Еще одно мое старое интервью. Впрочем, актуальности не потерявшее. Да и просто приятно лишний раз порадовать глаза и душу красотой.
Итак, сегодня рассказываю о замечательном художнике Сергее Андрияке.
Когда желтый цвет — обжигает, а туман — без белил
И.Г.: Наверное, вам уже надоел этот вопрос: почему именно акварель? С детства запали?
С.А.: Вовсе нет. То есть, акварель я любил всегда, но у меня и маслом написано порядка тысячи работ. А еще витражи, майолика, офорт. Да всего не перечислишь.
И.Г.: Однако, теперь, в общественном художественном сознании, Андрияка и акварель нераздельны. Почему?
С.А. (подумав — прим.авт.): Наверное, потому, что эта известная любому школьнику техника до сих пор таит в себе массу неизведанного. Хотите, покажу?
И.Г.: Затем и пришел.
С.А.: А еще — удивительное сочетание простоты и безграничных художественных возможностей. Вот, например, все мое рабочее оборудование. (И в самом деле — два обычных стула, на одном из которых стоит доска с приколотым бумажным листом, и такой же обычный табурет с красками и стаканом с кистями — прим.авт.).
А вот — что из этого можно создать. (Достает из стопы недописанный лист с подсолнухами. Цветы уже есть, но пока без фона. — прим.авт.).
И.Г.: Да они просто горят! И совсем не похожи на привычную акварель, мягкую и размытую.
С.А.: Вот! Что и требовалось доказать. А когда фон появится, они вообще вспыхнут. Посмотрите на эти георгины!
Кстати, фон написать гораздо труднее, чем цветы. И намного дольше, даже при моем опыте.
Вообще же, акварели в умелых руках подвластно все. Взгляните на этот туман (показывает работу со стожками сена, прикрытыми рваными хлопьями предутреннего тумана — прим.авт.). Здесь нет ни грамма белил. Но «вата» чуть ли не осязаема!

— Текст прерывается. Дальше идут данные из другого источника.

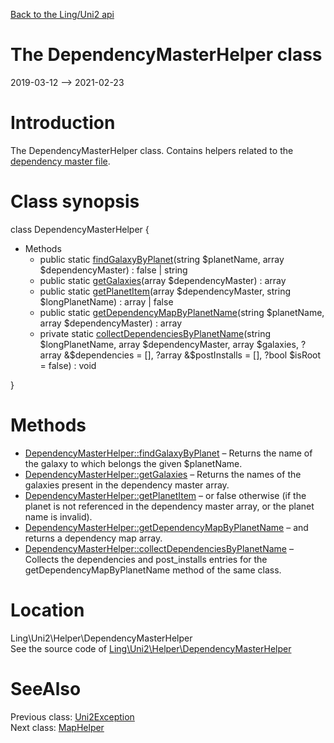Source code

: [Back to the Ling/Uni2 api](https://github.com/lingtalfi/Uni2/blob/master/doc/api/Ling/Uni2.md)



The DependencyMasterHelper class
================
2019-03-12 --> 2021-02-23






Introduction
============

The DependencyMasterHelper class.
Contains helpers related to the [dependency master file](https://github.com/lingtalfi/Uni2/blob/master/README.md#the-dependency-master-file).



Class synopsis
==============


class <span class="pl-k">DependencyMasterHelper</span>  {

- Methods
    - public static [findGalaxyByPlanet](https://github.com/lingtalfi/Uni2/blob/master/doc/api/Ling/Uni2/Helper/DependencyMasterHelper/findGalaxyByPlanet.md)(string $planetName, array $dependencyMaster) : false | string
    - public static [getGalaxies](https://github.com/lingtalfi/Uni2/blob/master/doc/api/Ling/Uni2/Helper/DependencyMasterHelper/getGalaxies.md)(array $dependencyMaster) : array
    - public static [getPlanetItem](https://github.com/lingtalfi/Uni2/blob/master/doc/api/Ling/Uni2/Helper/DependencyMasterHelper/getPlanetItem.md)(array $dependencyMaster, string $longPlanetName) : array | false
    - public static [getDependencyMapByPlanetName](https://github.com/lingtalfi/Uni2/blob/master/doc/api/Ling/Uni2/Helper/DependencyMasterHelper/getDependencyMapByPlanetName.md)(string $planetName, array $dependencyMaster) : array
    - private static [collectDependenciesByPlanetName](https://github.com/lingtalfi/Uni2/blob/master/doc/api/Ling/Uni2/Helper/DependencyMasterHelper/collectDependenciesByPlanetName.md)(string $longPlanetName, array $dependencyMaster, array $galaxies, ?array &$dependencies = [], ?array &$postInstalls = [], ?bool $isRoot = false) : void

}






Methods
==============

- [DependencyMasterHelper::findGalaxyByPlanet](https://github.com/lingtalfi/Uni2/blob/master/doc/api/Ling/Uni2/Helper/DependencyMasterHelper/findGalaxyByPlanet.md) &ndash; Returns the name of the galaxy to which belongs the given $planetName.
- [DependencyMasterHelper::getGalaxies](https://github.com/lingtalfi/Uni2/blob/master/doc/api/Ling/Uni2/Helper/DependencyMasterHelper/getGalaxies.md) &ndash; Returns the names of the galaxies present in the dependency master array.
- [DependencyMasterHelper::getPlanetItem](https://github.com/lingtalfi/Uni2/blob/master/doc/api/Ling/Uni2/Helper/DependencyMasterHelper/getPlanetItem.md) &ndash; or false otherwise (if the planet is not referenced in the dependency master array, or the planet name is invalid).
- [DependencyMasterHelper::getDependencyMapByPlanetName](https://github.com/lingtalfi/Uni2/blob/master/doc/api/Ling/Uni2/Helper/DependencyMasterHelper/getDependencyMapByPlanetName.md) &ndash; and returns a dependency map array.
- [DependencyMasterHelper::collectDependenciesByPlanetName](https://github.com/lingtalfi/Uni2/blob/master/doc/api/Ling/Uni2/Helper/DependencyMasterHelper/collectDependenciesByPlanetName.md) &ndash; Collects the dependencies and post_installs entries for the getDependencyMapByPlanetName method of the same class.





Location
=============
Ling\Uni2\Helper\DependencyMasterHelper<br>
See the source code of [Ling\Uni2\Helper\DependencyMasterHelper](https://github.com/lingtalfi/Uni2/blob/master/Helper/DependencyMasterHelper.php)



SeeAlso
==============
Previous class: [Uni2Exception](https://github.com/lingtalfi/Uni2/blob/master/doc/api/Ling/Uni2/Exception/Uni2Exception.md)<br>Next class: [MapHelper](https://github.com/lingtalfi/Uni2/blob/master/doc/api/Ling/Uni2/Helper/MapHelper.md)<br>
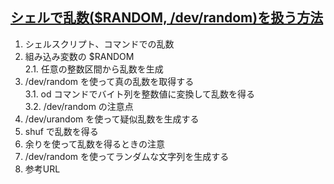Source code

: ## [シェルで乱数($RANDOM, /dev/random)を扱う方法](https://webbibouroku.com/Blog/Article/linux-rand)

1. シェルスクリプト、コマンドでの乱数<br>
2. 組み込み変数の $RANDOM<br>
  2.1. 任意の整数区間から乱数を生成<br>
3. /dev/random を使って真の乱数を取得する<br>
  3.1. od コマンドでバイト列を整数値に変換して乱数を得る<br>
  3.2. /dev/random の注意点<br>
4. /dev/urandom を使って疑似乱数を生成する<br>
5. shuf で乱数を得る<br>
6. 余りを使って乱数を得るときの注意<br>
7. /dev/random を使ってランダムな文字列を生成する<br>
8. 参考URL<br>
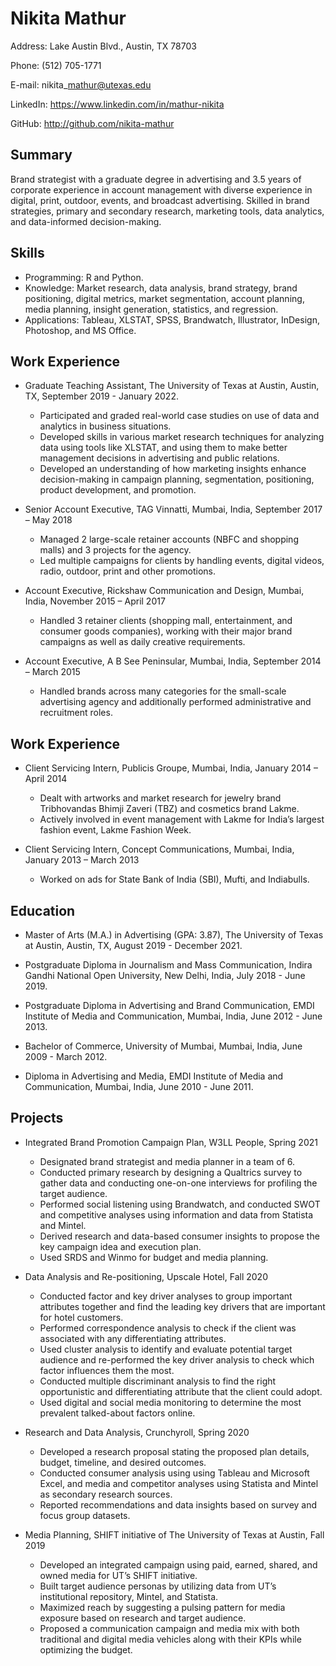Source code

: # Nikita Mathur

Address: Lake Austin Blvd., Austin, TX 78703

Phone: (512) 705-1771

E-mail: nikita\_mathur@utexas.edu

LinkedIn: https://www.linkedin.com/in/mathur-nikita

GitHub: http://github.com/nikita-mathur


## Summary
Brand strategist with a graduate degree in advertising and 3.5 years of
corporate experience in account management with diverse experience in digital,
print, outdoor, events, and broadcast advertising. Skilled in brand strategies,
primary and secondary research, marketing tools, data analytics, and
data-informed decision-making.


## Skills
* Programming: R and Python.
* Knowledge: Market research, data analysis, brand strategy, brand
  positioning, digital metrics, market segmentation, account planning, media
  planning, insight generation, statistics, and regression.
* Applications: Tableau, XLSTAT, SPSS, Brandwatch, Illustrator, InDesign,
  Photoshop, and MS Office.


## Work Experience
* Graduate Teaching Assistant, The University of Texas at Austin, 
  Austin, TX, September 2019 - January 2022.
  - Participated and graded real-world case studies on use of data and analytics
    in business situations.
  - Developed skills in various market research techniques for analyzing data
    using tools like XLSTAT, and using them to make better management decisions
    in advertising and public relations.
  - Developed an understanding of how marketing insights enhance
    decision-making in campaign planning, segmentation, positioning, product
    development, and promotion.

* Senior Account Executive, TAG Vinnatti,
  Mumbai, India, September 2017 – May 2018
  - Managed 2 large-scale retainer accounts (NBFC and shopping malls) and 3
    projects for the agency.
  - Led multiple campaigns for clients by handling events, digital videos,
    radio, outdoor, print and other promotions.

* Account Executive, Rickshaw Communication and Design,
  Mumbai, India, November 2015 – April 2017
  - Handled 3 retainer clients (shopping mall, entertainment, and consumer goods
    companies), working with their major brand campaigns as well as daily
    creative requirements.

* Account Executive, A B See Peninsular,
  Mumbai, India, September 2014 – March 2015
  - Handled brands across many categories for the small-scale advertising agency
    and additionally performed administrative and recruitment roles.


## Work Experience
* Client Servicing Intern, Publicis Groupe,
  Mumbai, India, January 2014 – April 2014
  - Dealt with artworks and market research for jewelry brand Tribhovandas
    Bhimji Zaveri (TBZ) and cosmetics brand Lakme.
  - Actively involved in event management with Lakme for India’s largest fashion
    event, Lakme Fashion Week.

* Client Servicing Intern, Concept Communications,
  Mumbai, India, January 2013 – March 2013
  - Worked on ads for State Bank of India (SBI), Mufti, and Indiabulls.


## Education
* Master of Arts (M.A.) in Advertising (GPA: 3.87),
  The University of Texas at Austin,
  Austin, TX,
  August 2019 - December 2021.

* Postgraduate Diploma in Journalism and Mass Communication,
  Indira Gandhi National Open University,
  New Delhi, India,
  July 2018 - June 2019.

* Postgraduate Diploma in Advertising and Brand Communication,
  EMDI Institute of Media and Communication,
  Mumbai, India,
  June 2012 - June 2013.

* Bachelor of Commerce,
  University of Mumbai,
  Mumbai, India,
  June 2009 - March 2012.

* Diploma in Advertising and Media,
  EMDI Institute of Media and Communication,
  Mumbai, India,
  June 2010 - June 2011.


## Projects
* Integrated Brand Promotion Campaign Plan, W3LL People,
  Spring 2021
  - Designated brand strategist and media planner in a team of 6.
  - Conducted primary research by designing a Qualtrics survey to gather data
    and conducting one-on-one interviews for profiling the target audience.
  - Performed social listening using Brandwatch, and conducted SWOT and
    competitive analyses using information and data from Statista and Mintel.
  - Derived research and data-based consumer insights to propose the key
    campaign idea and execution plan.
  - Used SRDS and Winmo for budget and media planning.

* Data Analysis and Re-positioning, Upscale Hotel,
  Fall 2020
  - Conducted factor and key driver analyses to group important attributes
    together and find the leading key drivers that are important for hotel
    customers.
  - Performed correspondence analysis to check if the client was associated with
    any differentiating attributes.
  - Used cluster analysis to identify and evaluate potential target audience and
    re-performed the key driver analysis to check which factor influences them
    the most.
  - Conducted multiple discriminant analysis to find the right opportunistic and
    differentiating attribute that the client could adopt.
  - Used digital and social media monitoring to determine the most prevalent
    talked-about factors online.

* Research and Data Analysis, Crunchyroll,
  Spring 2020
  - Developed a research proposal stating the proposed plan details, budget,
    timeline, and desired outcomes.
  - Conducted consumer analysis using using Tableau and Microsoft Excel, and
    media and competitor analyses using Statista and Mintel as secondary
    research sources.
  - Reported recommendations and data insights based on survey and focus group
    datasets.

* Media Planning, SHIFT initiative of The University of Texas at Austin,
  Fall 2019
  - Developed an integrated campaign using paid, earned, shared, and owned media
    for UT’s SHIFT initiative.
  - Built target audience personas by utilizing data from UT’s institutional
    repository, Mintel, and Statista.
  - Maximized reach by suggesting a pulsing pattern for media exposure based on
    research and target audience.
  - Proposed a communication campaign and media mix with both traditional and
    digital media vehicles along with their KPIs while optimizing the budget.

И.Г.: Используется белый цвет бумаги?
С.А.: Нет! Вот, прикладываю чистый лист, видите? Нигде нет незакрашенных мест. Разгадка — в прозрачности слоев акварельной краски. Они позволяют многократным наложением создать любой художественный эффект. Очень просто, правда? (смеется — прим. авт.).
От первого лица
…Усидчивость, конечно, некоторая требуется. Георгины, что я показывал — это летний световой день. От рассвета до заката. Фон — раза в два дольше. Это при том, что я работаю очень быстро…
…Еще одна особенность — отсутствие права на ошибку. Исправить акварель обычно нельзя. Вон, на стене висит, видите? Полтора метра на три. Месяц работы. Теперь она послужит в качестве эскиза, пока буду делать новую. А потом — в печку…
Рисунки, которые не продаются
И.Г.: Откуда черпаете сюжеты?
С.А. (улыбается, он вообще человек улыбчивый — прим.авт.): По сторонам смотрю. Столько красоты — надо только уметь увидеть. А бумага и карандаш всегда при мне. Делаю наброски, расписываю цвета.
И.Г.: Это как?
С.А.: Рисунок ведь черно-белый. Поэтому ставлю стрелочки к значимым местам и указываю цвет. Потом, когда уже в мастерской достаю набросок, могу либо точно воссоздать увиденное, либо — что гораздо чаще — преломляю через свое текущее настроение, и получается уже не отображение реальности, а художественный образ.
И.Г.: Не страшно, что мы в интервью ваши секреты раскрываем?
С.А.: Нет, не страшно. Я их раскрываю детально и ежедневно — в нашей школе учатся около 1000 человек. И раскрывал бы еще чаще, перед миллионами зрителей — я предлагал на ТВ такое обучающее шоу устроить — но пока предложений нет.
И.Г.: И сколько у вас таких набросков?
С.А.: Много. Не считал. Я их не продаю. Хотя некоторые очень просят и немалые деньги предлагают.
И.Г.: Так чего ж не продать? Это ж продукт вашего труда.
С.А.: Безусловно. Но это и еще моя личная художественная память. И как-то не хочется в зрелом возрасте остаться художественно беспамятным.
Диалог по существу
С.А.: Почему-то на ТВ меня всегда приглашают на ток-шоу, на говорильню. Час нужно проболтать. Зачем? Я не политик. Я художник. И могу живьем, перед камерой, такое показать, что ни ведущий, ни зрители нигде больше не увидят! Берите, пока я в состоянии!
И.Г.: Берут?
С.А.: Нет, не берут.
Андрияка, сын Андрияки
И.Г.: А, может, пройдем по хронологии, с детства? С родителей. Ведь вы же художник потомственный.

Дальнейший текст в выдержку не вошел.